> **Extracted entries**
● ● ●

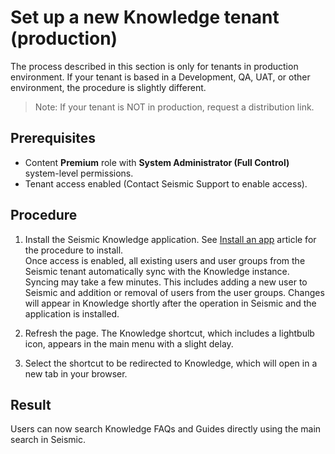 # Set up a new Knowledge tenant (production)

The process described in this section is only for tenants in production environment. If your tenant is based in a Development, QA, UAT, or other environment, the procedure is slightly different.

>Note: If your tenant is NOT in production, request a distribution link.

## Prerequisites

* Content **Premium** role with **System Administrator (Full Control)** system-level permissions.
* Tenant access enabled (Contact Seismic Support to enable access).

## Procedure

1. Install the Seismic Knowledge application. See [Install an app](https://docs.seismic.com/bundle/seismic_platform_ent/page/install_an_app.html) article for the procedure to install. <br> Once access is enabled, all existing users and user groups from the Seismic tenant automatically sync with the Knowledge instance.
Syncing may take a few minutes. This includes adding a new user to Seismic and addition or removal of users from the user groups. Changes will appear in Knowledge shortly after the operation in Seismic and the application is installed.

2. Refresh the page. The Knowledge shortcut, which includes a lightbulb icon, appears in the main menu with a slight delay.

3. Select the shortcut to be redirected to Knowledge, which will open in a new tab in your browser.

## Result

Users can now search Knowledge FAQs and Guides directly using the main search in Seismic.
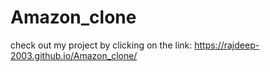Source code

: # Amazon_clone
check out my project by clicking on the link:
https://rajdeep-2003.github.io/Amazon_clone/
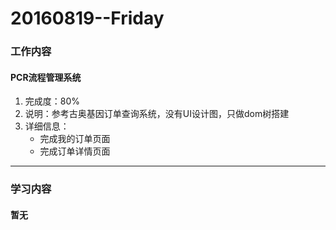 # 20160819--Friday

### 工作内容
    
#### **PCR流程管理系统**
1. 完成度：80%
2. 说明：参考古奥基因订单查询系统，没有UI设计图，只做dom树搭建
3. 详细信息：
    - 完成我的订单页面
    - 完成订单详情页面
    
----------------------

### 学习内容

#### **暂无**

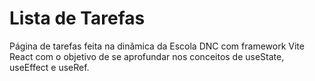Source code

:# Lista de Tarefas


Página de tarefas feita na dinâmica da Escola DNC com framework  Vite React com o objetivo de se aprofundar nos conceitos de useState, useEffect e useRef.
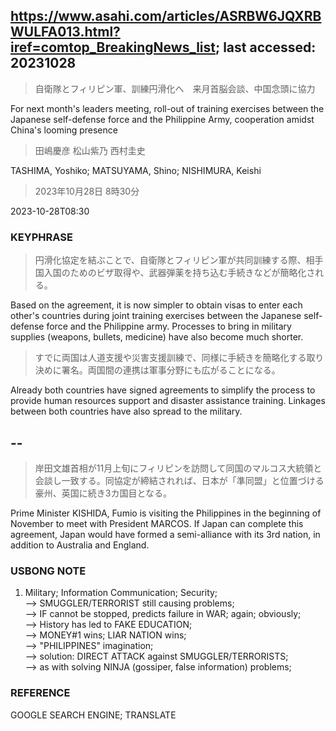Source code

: ## https://www.asahi.com/articles/ASRBW6JQXRBWULFA013.html?iref=comtop_BreakingNews_list; last accessed: 20231028

> 自衛隊とフィリピン軍、訓練円滑化へ　来月首脳会談、中国念頭に協力

For next month's leaders meeting, roll-out of training exercises between the Japanese self-defense force and the Philippine Army, cooperation amidst China's looming presence

> 田嶋慶彦 松山紫乃 西村圭史

TASHIMA, Yoshiko; MATSUYAMA, Shino; NISHIMURA, Keishi

> 2023年10月28日 8時30分

2023-10-28T08:30

### KEYPHRASE

> 円滑化協定を結ぶことで、自衛隊とフィリピン軍が共同訓練する際、相手国入国のためのビザ取得や、武器弾薬を持ち込む手続きなどが簡略化される。

Based on the agreement, it is now simpler to obtain visas to enter each other's countries during joint training exercises between the Japanese self-defense force and the Philippine army. Processes to bring in military supplies (weapons, bullets, medicine) have also become much shorter.

> すでに両国は人道支援や災害支援訓練で、同様に手続きを簡略化する取り決めに署名。両国間の連携は軍事分野にも広がることになる。


Already both countries have signed agreements to simplify the process to provide human resources support and disaster assistance training. Linkages between both countries have also spread to the military.

## --

> 岸田文雄首相が11月上旬にフィリピンを訪問して同国のマルコス大統領と会談し一致する。同協定が締結されれば、日本が「準同盟」と位置づける豪州、英国に続き3カ国目となる。

Prime Minister KISHIDA, Fumio is visiting the Philippines in the beginning of November to meet with President MARCOS. If Japan can complete this agreement, Japan would have formed a semi-alliance with its 3rd nation, in addition to Australia and England.

### USBONG NOTE

1) Military; Information Communication; Security; <br/>
--> SMUGGLER/TERRORIST still causing problems;<br/>
--> IF cannot be stopped, predicts failure in WAR; again; obviously;<br/>
--> History has led to FAKE EDUCATION;<br/>
--> MONEY#1 wins; LIAR NATION wins;<br/>
--> "PHILIPPINES" imagination;<br/>
--> solution: DIRECT ATTACK against SMUGGLER/TERRORISTS;<br/>
--> as with solving NINJA (gossiper, false information) problems;


### REFERENCE

GOOGLE SEARCH ENGINE; TRANSLATE 
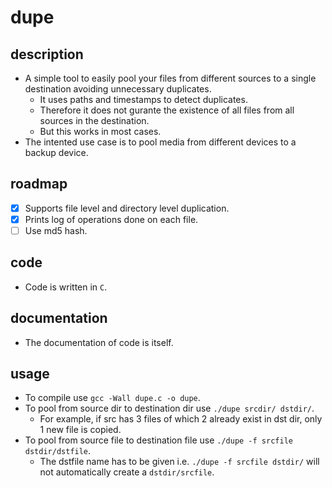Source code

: # dupe

## description
- A simple tool to easily pool your files from different sources to a single destination avoiding unnecessary duplicates.
    - It uses paths and timestamps to detect duplicates.
    - Therefore it does not gurante the existence of all files from all sources in the destination.
    - But this works in most cases.
- The intented use case is to pool media from different devices to a backup device.

## roadmap
- [x] Supports file level and directory level duplication.
- [x] Prints log of operations done on each file.
- [ ] Use md5 hash.

## code
- Code is written in `C`.

## documentation
- The documentation of code is itself.

## usage
- To compile use `gcc -Wall dupe.c -o dupe`.
- To pool from source dir to destination dir use `./dupe srcdir/ dstdir/`.
    - For example, if src has 3 files of which 2 already exist in dst dir, only 1 new file is copied.
- To pool from source file to destination file use `./dupe -f srcfile dstdir/dstfile`.
    - The dstfile name has to be given i.e. `./dupe -f srcfile dstdir/` will not automatically create a `dstdir/srcfile`.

● ● ●

> **What needs to be done**
Among the entries above, the lines between the ones containing "The process described" and "## Prerequisites", inclusive, are to be transcribed exactly. No other line is to be given.

> **Output for this task**
The process described in this section is only for tenants in production environment. If your tenant is based in a Development, QA, UAT, or other environment, the procedure is slightly different.

>Note: If your tenant is NOT in production, request a distribution link.

## Prerequisites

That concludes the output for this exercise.